■ MATERIAL FOR THE TASK:

***

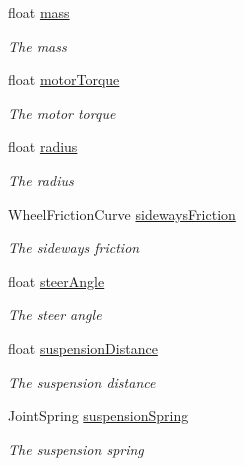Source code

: \begin{DoxyCompactItemize}
float \hyperlink{class_serialize_wheel_collider_1_1_stored_information_a90f8bee727dedaea08f403b696dca2f7}{mass}
\begin{DoxyCompactList}\small\item\em The mass \end{DoxyCompactList}\item 
float \hyperlink{class_serialize_wheel_collider_1_1_stored_information_acbf3d9857300e788a48b1519f37a35db}{motor\+Torque}
\begin{DoxyCompactList}\small\item\em The motor torque \end{DoxyCompactList}\item 
float \hyperlink{class_serialize_wheel_collider_1_1_stored_information_ad711208a1a46bfcd8c75cc5addf799f4}{radius}
\begin{DoxyCompactList}\small\item\em The radius \end{DoxyCompactList}\item 
Wheel\+Friction\+Curve \hyperlink{class_serialize_wheel_collider_1_1_stored_information_ab725f43f8c5e1f50539391be1c42477a}{sideways\+Friction}
\begin{DoxyCompactList}\small\item\em The sideways friction \end{DoxyCompactList}\item 
float \hyperlink{class_serialize_wheel_collider_1_1_stored_information_a40eb4138ed9d42574ada5f91fb752e12}{steer\+Angle}
\begin{DoxyCompactList}\small\item\em The steer angle \end{DoxyCompactList}\item 
float \hyperlink{class_serialize_wheel_collider_1_1_stored_information_ac4e026c0f19afa9bd367a5143495ab8f}{suspension\+Distance}
\begin{DoxyCompactList}\small\item\em The suspension distance \end{DoxyCompactList}\item 
Joint\+Spring \hyperlink{class_serialize_wheel_collider_1_1_stored_information_a54af5bc7641d229df84dd46097804ef2}{suspension\+Spring}
\begin{DoxyCompactList}\small\item\em The suspension spring \end{DoxyCompactList}\end{DoxyCompactItemize}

***

■ INSTRUCTIONS FOR THE TASK: Print every record above exactly, with no pictures.

■ EXERCISE RESPONSE:
Source code

: \begin{DoxyCompactItemize}
float \hyperlink{class_serialize_wheel_collider_1_1_stored_information_a90f8bee727dedaea08f403b696dca2f7}{mass}
\begin{DoxyCompactList}\small\item\em The mass \end{DoxyCompactList}\item 
float \hyperlink{class_serialize_wheel_collider_1_1_stored_information_acbf3d9857300e788a48b1519f37a35db}{motor\+Torque}
\begin{DoxyCompactList}\small\item\em The motor torque \end{DoxyCompactList}\item 
float \hyperlink{class_serialize_wheel_collider_1_1_stored_information_ad711208a1a46bfcd8c75cc5addf799f4}{radius}
\begin{DoxyCompactList}\small\item\em The radius \end{DoxyCompactList}\item 
Wheel\+Friction\+Curve \hyperlink{class_serialize_wheel_collider_1_1_stored_information_ab725f43f8c5e1f50539391be1c42477a}{sideways\+Friction}
\begin{DoxyCompactList}\small\item\em The sideways friction \end{DoxyCompactList}\item 
float \hyperlink{class_serialize_wheel_collider_1_1_stored_information_a40eb4138ed9d42574ada5f91fb752e12}{steer\+Angle}
\begin{DoxyCompactList}\small\item\em The steer angle \end{DoxyCompactList}\item 
float \hyperlink{class_serialize_wheel_collider_1_1_stored_information_ac4e026c0f19afa9bd367a5143495ab8f}{suspension\+Distance}
\begin{DoxyCompactList}\small\item\em The suspension distance \end{DoxyCompactList}\item 
Joint\+Spring \hyperlink{class_serialize_wheel_collider_1_1_stored_information_a54af5bc7641d229df84dd46097804ef2}{suspension\+Spring}
\begin{DoxyCompactList}\small\item\em The suspension spring \end{DoxyCompactList}\end{DoxyCompactItemize}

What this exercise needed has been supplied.